Révolution dans les sources

L’autonomisation des communautés et des quartiers est l’un des changements majeurs qui semble amener cette transition qui ramènera les sources d’énergie qui étaient auparavant sur plusieurs kilomètres sur les toits des maisons ou des bâtiments publics. C'est ce que nous dit Daniel Sarasa, qui pense qu'il y aura de plus en plus de compagnies d'énergie municipales, comme à Barcelone et à Cadix, par exemple. "Les municipalités ont une capacité de production non seulement sur les toits des bâtiments, mais également à travers leurs incinérateurs." Le directeur de l’Idae prédit que, ouvrant la porte à l’autoconsommation et assumant le rôle de la ville en tant que générateur d’énergie et à proximité de sources d’énergie, qui abaissent les coûts de production et les coûts de transport, la démarche naturelle consiste à: les communautés locales prennent en charge leur énergie. "Non seulement par ses panneaux ou ses auvents solaires, mais par de petites communautés où celle qui le génère va au réseau, dans la zone du quartier", explique Groizard. "Et dans ce schéma, la numérisation, la logiciel Et les données jouent un rôle clé ", a-t-il déclaré." La démarche naturelle consiste pour les entreprises à diffuser les données agrégées dont elles disposent sur les utilisateurs et les entreprises capables de travailler avec elles et de les gérer intelligemment. "

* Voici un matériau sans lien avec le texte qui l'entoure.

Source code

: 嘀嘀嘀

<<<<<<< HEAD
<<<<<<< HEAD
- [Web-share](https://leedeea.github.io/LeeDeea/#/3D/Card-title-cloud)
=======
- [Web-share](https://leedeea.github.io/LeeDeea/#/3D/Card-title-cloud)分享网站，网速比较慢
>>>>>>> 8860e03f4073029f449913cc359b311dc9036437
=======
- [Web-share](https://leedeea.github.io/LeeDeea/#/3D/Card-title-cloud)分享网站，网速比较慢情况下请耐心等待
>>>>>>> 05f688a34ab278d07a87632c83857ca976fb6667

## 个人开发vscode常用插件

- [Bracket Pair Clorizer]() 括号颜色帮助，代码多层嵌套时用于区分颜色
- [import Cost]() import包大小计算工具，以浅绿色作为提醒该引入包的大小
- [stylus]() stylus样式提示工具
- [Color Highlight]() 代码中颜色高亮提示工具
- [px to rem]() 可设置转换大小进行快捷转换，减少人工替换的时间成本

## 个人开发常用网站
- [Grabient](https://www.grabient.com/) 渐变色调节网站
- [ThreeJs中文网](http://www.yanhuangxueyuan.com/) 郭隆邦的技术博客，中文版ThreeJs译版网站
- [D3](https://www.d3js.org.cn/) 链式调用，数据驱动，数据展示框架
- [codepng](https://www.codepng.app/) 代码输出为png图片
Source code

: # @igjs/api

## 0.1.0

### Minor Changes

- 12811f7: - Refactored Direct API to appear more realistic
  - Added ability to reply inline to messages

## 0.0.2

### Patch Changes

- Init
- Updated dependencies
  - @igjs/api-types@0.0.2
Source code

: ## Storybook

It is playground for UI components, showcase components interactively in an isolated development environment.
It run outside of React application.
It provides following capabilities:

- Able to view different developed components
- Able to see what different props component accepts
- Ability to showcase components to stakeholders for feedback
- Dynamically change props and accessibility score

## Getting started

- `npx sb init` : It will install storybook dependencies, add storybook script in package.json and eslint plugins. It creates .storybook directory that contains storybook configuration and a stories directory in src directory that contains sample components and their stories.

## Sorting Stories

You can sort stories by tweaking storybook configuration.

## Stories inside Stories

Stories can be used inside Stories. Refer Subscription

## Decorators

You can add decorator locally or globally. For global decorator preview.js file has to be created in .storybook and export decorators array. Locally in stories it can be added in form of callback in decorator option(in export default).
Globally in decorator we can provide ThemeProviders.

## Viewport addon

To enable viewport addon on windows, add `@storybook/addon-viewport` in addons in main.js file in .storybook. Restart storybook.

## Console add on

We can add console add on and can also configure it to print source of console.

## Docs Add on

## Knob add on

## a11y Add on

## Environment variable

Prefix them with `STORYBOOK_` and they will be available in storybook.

Les experts se concentrent sur ce point de la libéralisation des données pour tracer les schémas de comportement et améliorer la gestion, et donnent comme exemple l'écosystème d'applications et d'utilisations qui a inspiré la gestion des données de trafic. "Il y a beaucoup de R & D dans la gestion des itinéraires: chaque kilomètre représente moins de temps, il s'agit d'économies d'énergie et d'émissions. Des applications telles que Waze, utilisée par Uber, ou les systèmes des sociétés de traitement des colis ou la collecte de déchets, qui gèrent des données Il s’agit de géolocaliser les véhicules, les charges, et d’utiliser des algorithmes tenant compte de la circulation, du carburant laissé au véhicule, des priorités … Et ils génèrent un itinéraire optimal ", explique Tomás. "Campagne ne parle pas de cela. L’accès aux données est extrêmement pertinent, il a de la valeur car il introduit de la concurrence, car, avec des données globales et confidentielles, l’Administration peut détecter les inefficiences et construire un modèle centralisé les maisons, mais que leurs sources sont dans de nombreux endroits ", explique le porte-parole de l'Idae.